(Saved entries)

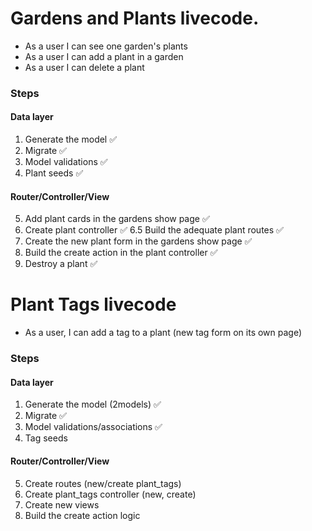 # Gardens and Plants livecode.

- As a user I can see one garden's plants
- As a user I can add a plant in a garden
- As a user I can delete a plant

### Steps

#### Data layer

1. Generate the model ✅
2. Migrate ✅
3. Model validations ✅
4. Plant seeds ✅

#### Router/Controller/View

5. Add plant cards in the gardens show page ✅
6. Create plant controller ✅
6.5 Build the adequate plant routes ✅
7. Create the new plant form in the gardens show page ✅
8. Build the create action in the plant controller ✅
9. Destroy a plant ✅

# Plant Tags livecode

- As a user, I can add a tag to a plant (new tag form on its own page)

### Steps

#### Data layer

1. Generate the model (2models) ✅
2. Migrate ✅
3. Model validations/associations ✅
4. Tag seeds

#### Router/Controller/View

5. Create routes (new/create plant_tags)
6. Create plant_tags controller (new, create)
7. Create new views
8. Build the create action logic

=== Task to carry out ===
Your reply should be a single number: the count of lines above that include the string "page".

=== Answer section ===
3